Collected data
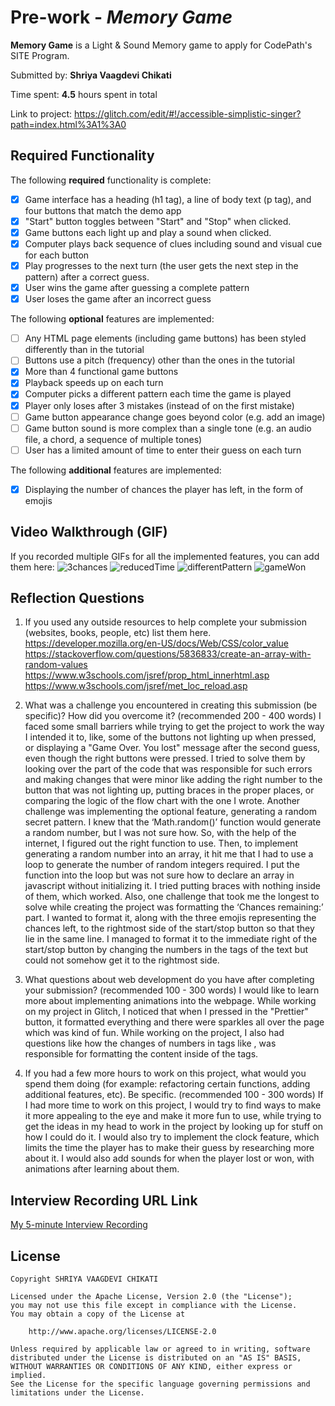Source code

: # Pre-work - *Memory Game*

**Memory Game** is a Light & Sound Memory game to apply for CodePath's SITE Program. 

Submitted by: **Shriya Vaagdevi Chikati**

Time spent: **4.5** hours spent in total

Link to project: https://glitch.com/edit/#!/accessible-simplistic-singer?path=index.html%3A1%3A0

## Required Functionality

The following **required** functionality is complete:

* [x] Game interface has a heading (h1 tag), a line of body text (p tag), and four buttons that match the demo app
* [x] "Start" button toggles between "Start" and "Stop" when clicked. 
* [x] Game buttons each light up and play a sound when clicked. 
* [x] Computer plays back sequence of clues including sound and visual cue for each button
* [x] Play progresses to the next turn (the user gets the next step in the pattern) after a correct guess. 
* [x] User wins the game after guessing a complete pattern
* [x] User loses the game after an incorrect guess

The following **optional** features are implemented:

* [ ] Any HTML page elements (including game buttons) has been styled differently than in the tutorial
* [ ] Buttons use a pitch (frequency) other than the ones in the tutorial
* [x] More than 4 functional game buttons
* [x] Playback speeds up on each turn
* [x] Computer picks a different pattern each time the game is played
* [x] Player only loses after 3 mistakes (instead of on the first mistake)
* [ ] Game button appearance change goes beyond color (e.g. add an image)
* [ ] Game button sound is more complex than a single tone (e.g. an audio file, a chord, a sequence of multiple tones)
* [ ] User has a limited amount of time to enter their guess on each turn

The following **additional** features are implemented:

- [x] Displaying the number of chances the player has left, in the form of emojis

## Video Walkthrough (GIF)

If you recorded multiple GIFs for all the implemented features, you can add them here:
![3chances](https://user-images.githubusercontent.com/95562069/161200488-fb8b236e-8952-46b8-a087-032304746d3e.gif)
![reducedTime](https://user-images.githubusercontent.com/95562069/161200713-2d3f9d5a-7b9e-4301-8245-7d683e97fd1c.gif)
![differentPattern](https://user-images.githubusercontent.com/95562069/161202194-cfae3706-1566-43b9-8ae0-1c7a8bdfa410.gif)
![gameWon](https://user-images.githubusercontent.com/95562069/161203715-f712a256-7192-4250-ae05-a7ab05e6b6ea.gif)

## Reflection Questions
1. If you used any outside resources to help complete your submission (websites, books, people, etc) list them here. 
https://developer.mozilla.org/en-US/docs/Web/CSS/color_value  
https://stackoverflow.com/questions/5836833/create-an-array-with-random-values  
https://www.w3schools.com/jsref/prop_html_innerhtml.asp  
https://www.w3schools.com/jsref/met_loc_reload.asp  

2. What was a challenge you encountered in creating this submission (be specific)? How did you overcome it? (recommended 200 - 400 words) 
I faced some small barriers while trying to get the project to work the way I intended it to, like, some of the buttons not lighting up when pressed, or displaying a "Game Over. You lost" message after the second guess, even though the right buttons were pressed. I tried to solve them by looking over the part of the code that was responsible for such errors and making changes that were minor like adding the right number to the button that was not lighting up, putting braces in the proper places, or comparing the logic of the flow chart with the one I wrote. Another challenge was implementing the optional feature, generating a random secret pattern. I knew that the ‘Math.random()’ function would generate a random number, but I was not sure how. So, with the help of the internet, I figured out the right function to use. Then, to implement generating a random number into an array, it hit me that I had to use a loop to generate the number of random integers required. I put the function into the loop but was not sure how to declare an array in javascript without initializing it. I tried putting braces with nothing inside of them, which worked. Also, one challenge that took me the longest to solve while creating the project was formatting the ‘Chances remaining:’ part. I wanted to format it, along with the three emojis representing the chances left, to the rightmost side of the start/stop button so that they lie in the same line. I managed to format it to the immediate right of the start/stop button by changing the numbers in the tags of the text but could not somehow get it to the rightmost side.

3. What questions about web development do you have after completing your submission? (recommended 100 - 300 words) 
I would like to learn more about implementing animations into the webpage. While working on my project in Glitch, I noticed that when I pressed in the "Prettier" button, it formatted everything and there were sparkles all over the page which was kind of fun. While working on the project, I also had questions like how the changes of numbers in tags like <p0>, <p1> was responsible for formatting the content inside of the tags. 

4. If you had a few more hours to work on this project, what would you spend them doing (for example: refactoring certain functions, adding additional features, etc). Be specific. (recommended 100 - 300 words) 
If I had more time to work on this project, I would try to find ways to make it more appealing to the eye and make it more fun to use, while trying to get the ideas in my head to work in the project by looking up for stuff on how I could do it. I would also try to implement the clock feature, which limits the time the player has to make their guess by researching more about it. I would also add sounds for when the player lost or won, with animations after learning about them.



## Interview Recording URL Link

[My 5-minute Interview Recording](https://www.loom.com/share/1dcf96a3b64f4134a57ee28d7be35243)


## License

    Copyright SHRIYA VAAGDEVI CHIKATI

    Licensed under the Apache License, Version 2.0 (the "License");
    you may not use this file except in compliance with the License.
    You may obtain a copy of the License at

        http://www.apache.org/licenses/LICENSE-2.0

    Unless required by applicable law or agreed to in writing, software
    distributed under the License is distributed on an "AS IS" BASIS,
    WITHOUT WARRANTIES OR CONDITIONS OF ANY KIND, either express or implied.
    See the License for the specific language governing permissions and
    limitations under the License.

WHAT YOU ARE ASKED TO DO
Copy every line of the entries above in which "multiple" occurs.

ANSWER TO THIS PROBLEM
* [ ] Game button sound is more complex than a single tone (e.g. an audio file, a chord, a sequence of multiple tones)
If you recorded multiple GIFs for all the implemented features, you can add them here:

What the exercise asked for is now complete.